Saved data entries:
--
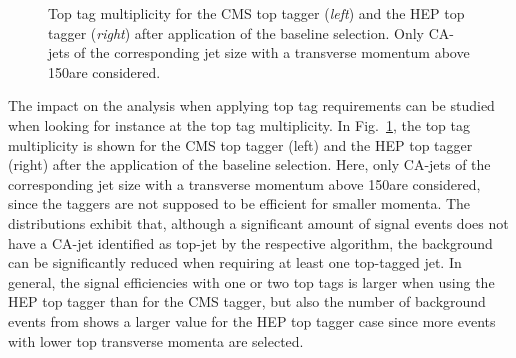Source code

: \begin{figure}[!t]
  \centering
{}
  \caption{Top tag multiplicity for the CMS top tagger (\textit{left}) and the HEP top tagger (\textit{right}) after application of the baseline selection. Only CA-jets of the corresponding jet size with a transverse momentum above 150\gev are considered.}
  \label{fig:stop_top_tag_multi}
\end{figure} 
The impact on the analysis when applying top tag requirements can be studied when looking for instance at the top tag multiplicity. In Fig.~\ref{fig:stop_top_tag_multi}, the top tag multiplicity is shown for the CMS top tagger (left) and the HEP top tagger (right) after the application of the baseline selection. Here, only CA-jets of the corresponding jet size with a transverse momentum above 150\gev are considered, since the taggers are not supposed to be efficient for smaller momenta. The distributions exhibit that, although a significant amount of signal events does not have a CA-jet identified as top-jet by the respective algorithm, the background can be significantly reduced when requiring at least one top-tagged jet. In general, the signal efficiencies with one or two top tags is larger when using the HEP top tagger than for the CMS tagger, but also the number of background events from \ttbar shows a larger value for the HEP top tagger case since more \ttbar events with lower top transverse momenta are selected. \\
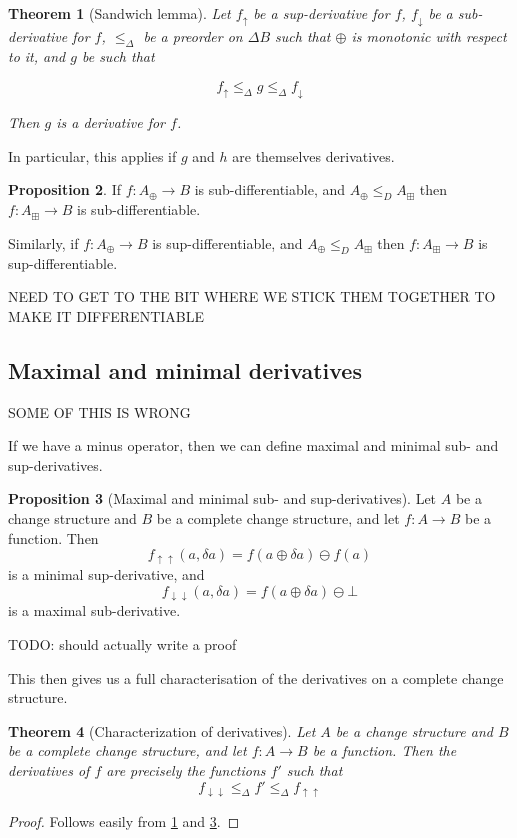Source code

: \documentclass[english]{article}
\theoremstyle{plain}
\newtheorem{thm}{Theorem}
\theoremstyle{definition}
\newtheorem{prop}[thm]{Proposition}
\theoremstyle{remark}
\theoremstyle{remark}
\theoremstyle{remark}
\theoremstyle{definition}
\newcommand{\cplus}{\oplus}
\newcommand{\cpluss}{\boxplus}
\newcommand{\cminus}{\ominus}
\newcommand{\changes}[1]{\Delta #1}
\newcommand{\change}[1]{\delta #1}
\newcommand{\derive}[1]{#1'}
\newcommand{\supderive}[1]{#1_\uparrow}
\newcommand{\supderiveM}[1]{#1_{\uparrow\uparrow}}
\newcommand{\subderive}[1]{#1_\downarrow}
\newcommand{\subderiveM}[1]{#1_{\downarrow\downarrow}}
\newcommand{\changeOrder}{\leq_\Delta}
\newcommand{\fineOrder}{\leq_D}
\begin{document}
\begin{thm}[Sandwich lemma]
  \label{thm:sandwich}
  Let $\supderive{f}$ be a sup-derivative for $f$, $\subderive{f}$ be a sub-derivative for $f$, $\changeOrder$ be a preorder on $\changes{B}$ such that $\cplus$ is monotonic with
  respect to it, and $g$ be such that

  $$\supderive{f} \changeOrder g \changeOrder \subderive{f}$$

  Then $g$ is a derivative for $f$.
\end{thm}

In particular, this applies if $g$ and $h$ are themselves derivatives.

\begin{prop}
  If $f: A_\cplus \rightarrow B$ is sub-differentiable, and $A_\cplus \fineOrder
  A_\cpluss$ then $f: A_\cpluss \rightarrow B$ is sub-differentiable.
  
  Similarly, if $f: A_\cplus \rightarrow B$ is sup-differentiable, and $A_\cplus \fineOrder
  A_\cpluss$ then $f: A_\cpluss \rightarrow B$ is sup-differentiable.
\end{prop}

NEED TO GET TO THE BIT WHERE WE STICK THEM TOGETHER TO MAKE IT DIFFERENTIABLE

\subsection{Maximal and minimal derivatives}

SOME OF THIS IS WRONG

If we have a minus operator, then we can define maximal and minimal sub- and sup-derivatives.

\begin{prop}[Maximal and minimal sub- and sup-derivatives]
  \label{prop:maximalDerivatives}
  Let $A$ be a change structure and $B$ be a complete change structure, and let $f: A \rightarrow B$ be a function. Then
  $$\supderiveM{f}(a, \change{a}) = f(a \cplus \change{a}) \cminus f(a)$$
  is a minimal sup-derivative, and
  $$\subderiveM{f}(a, \change{a}) = f(a \cplus \change{a}) \cminus \bot$$
  is a maximal sub-derivative.

  TODO: should actually write a proof
\end{prop}

This then gives us a full characterisation of the derivatives on a complete
change structure.

\begin{thm}[Characterization of derivatives]
  Let $A$ be a change structure and $B$ be a complete change structure, and let
  $f: A \rightarrow B$ be a function. Then the derivatives of $f$ are precisely
  the functions $\derive{f}$ such that
  $$\subderiveM{f} \changeOrder \derive{f} \changeOrder \supderiveM{f}$$
\end{thm}
\begin{proof}
  Follows easily from \ref{thm:sandwich} and \ref{prop:maximalDerivatives}.
\end{proof}
\end{document}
--
§ Problem statement
Review the entries above and return every line where "after" appears.

§ Task output
  \caption{Top tag multiplicity for the CMS top tagger (\textit{left}) and the HEP top tagger (\textit{right}) after application of the baseline selection. Only CA-jets of the corresponding jet size with a transverse momentum above 150\gev are considered.}
The impact on the analysis when applying top tag requirements can be studied when looking for instance at the top tag multiplicity. In Fig.~\ref{fig:stop_top_tag_multi}, the top tag multiplicity is shown for the CMS top tagger (left) and the HEP top tagger (right) after the application of the baseline selection. Here, only CA-jets of the corresponding jet size with a transverse momentum above 150\gev are considered, since the taggers are not supposed to be efficient for smaller momenta. The distributions exhibit that, although a significant amount of signal events does not have a CA-jet identified as top-jet by the respective algorithm, the background can be significantly reduced when requiring at least one top-tagged jet. In general, the signal efficiencies with one or two top tags is larger when using the HEP top tagger than for the CMS tagger, but also the number of background events from \ttbar shows a larger value for the HEP top tagger case since more \ttbar events with lower top transverse momenta are selected. \\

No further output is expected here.